### What you will do
Copy each line that contains the string "import", taking them from the material.

<<<<

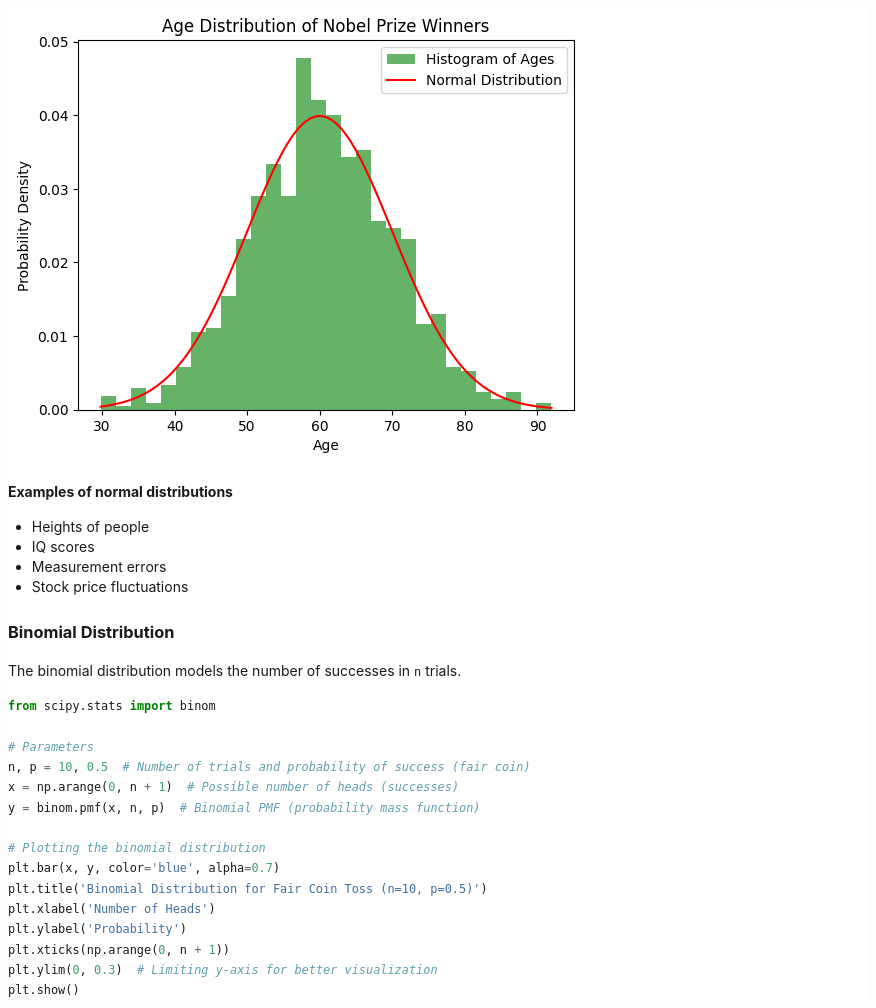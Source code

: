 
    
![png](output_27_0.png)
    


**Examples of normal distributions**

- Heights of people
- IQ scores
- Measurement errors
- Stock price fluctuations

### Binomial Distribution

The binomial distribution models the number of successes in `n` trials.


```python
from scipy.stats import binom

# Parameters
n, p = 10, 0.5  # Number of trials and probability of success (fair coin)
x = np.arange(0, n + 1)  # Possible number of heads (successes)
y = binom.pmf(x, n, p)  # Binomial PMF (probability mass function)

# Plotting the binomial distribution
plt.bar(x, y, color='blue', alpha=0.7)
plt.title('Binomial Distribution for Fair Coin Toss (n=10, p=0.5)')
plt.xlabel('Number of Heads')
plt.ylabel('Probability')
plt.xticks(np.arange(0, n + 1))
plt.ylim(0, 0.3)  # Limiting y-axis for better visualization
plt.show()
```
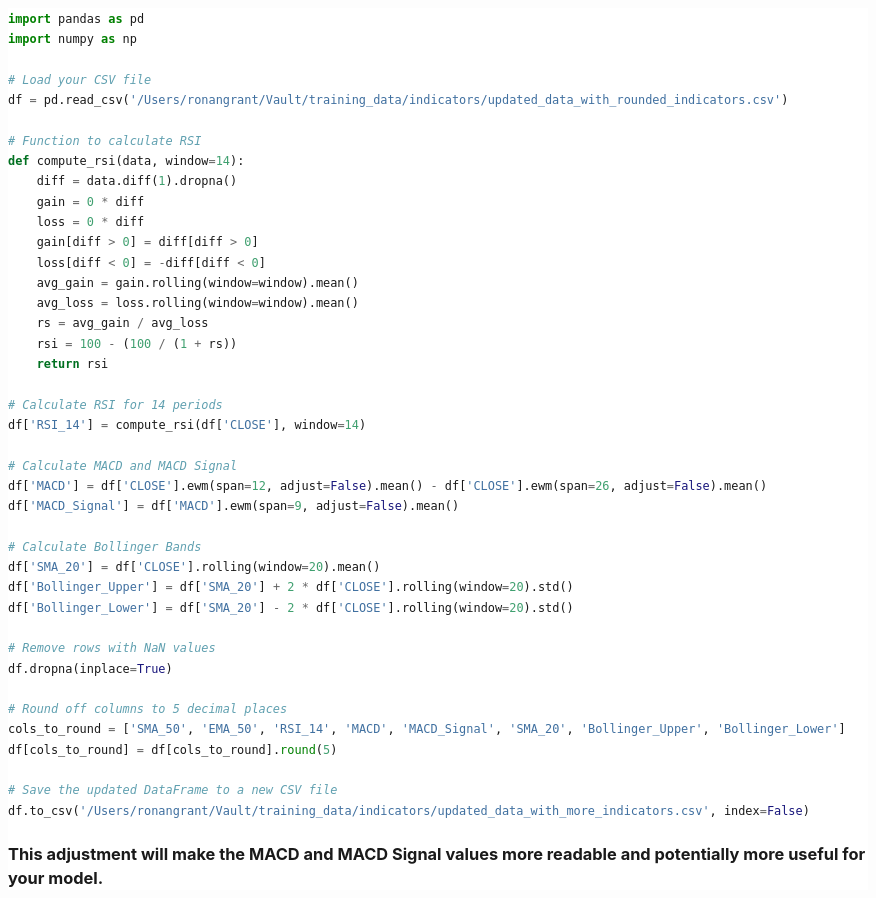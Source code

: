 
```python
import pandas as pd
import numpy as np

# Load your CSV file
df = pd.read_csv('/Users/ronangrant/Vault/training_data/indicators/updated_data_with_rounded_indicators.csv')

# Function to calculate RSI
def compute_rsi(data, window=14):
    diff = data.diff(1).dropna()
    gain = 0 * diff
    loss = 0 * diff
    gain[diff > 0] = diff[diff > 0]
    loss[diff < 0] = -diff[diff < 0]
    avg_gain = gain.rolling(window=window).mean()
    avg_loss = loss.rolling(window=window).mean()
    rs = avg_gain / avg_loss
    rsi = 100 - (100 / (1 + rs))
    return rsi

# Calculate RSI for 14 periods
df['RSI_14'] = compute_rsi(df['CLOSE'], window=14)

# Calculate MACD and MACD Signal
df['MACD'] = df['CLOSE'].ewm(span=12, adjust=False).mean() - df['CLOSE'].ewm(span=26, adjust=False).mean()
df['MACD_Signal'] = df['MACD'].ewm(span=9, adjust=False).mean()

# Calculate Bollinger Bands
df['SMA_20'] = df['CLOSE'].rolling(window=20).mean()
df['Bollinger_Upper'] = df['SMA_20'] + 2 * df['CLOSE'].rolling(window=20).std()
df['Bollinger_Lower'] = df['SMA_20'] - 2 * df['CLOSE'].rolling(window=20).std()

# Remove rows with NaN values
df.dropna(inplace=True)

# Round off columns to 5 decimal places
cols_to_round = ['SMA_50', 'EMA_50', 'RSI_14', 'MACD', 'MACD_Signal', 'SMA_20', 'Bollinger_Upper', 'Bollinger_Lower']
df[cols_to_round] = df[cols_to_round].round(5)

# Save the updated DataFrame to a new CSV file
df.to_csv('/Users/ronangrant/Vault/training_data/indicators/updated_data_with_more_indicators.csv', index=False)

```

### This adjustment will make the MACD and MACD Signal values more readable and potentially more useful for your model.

>>>>

### Response to the task
from scipy.stats import binom
import pandas as pd
import numpy as np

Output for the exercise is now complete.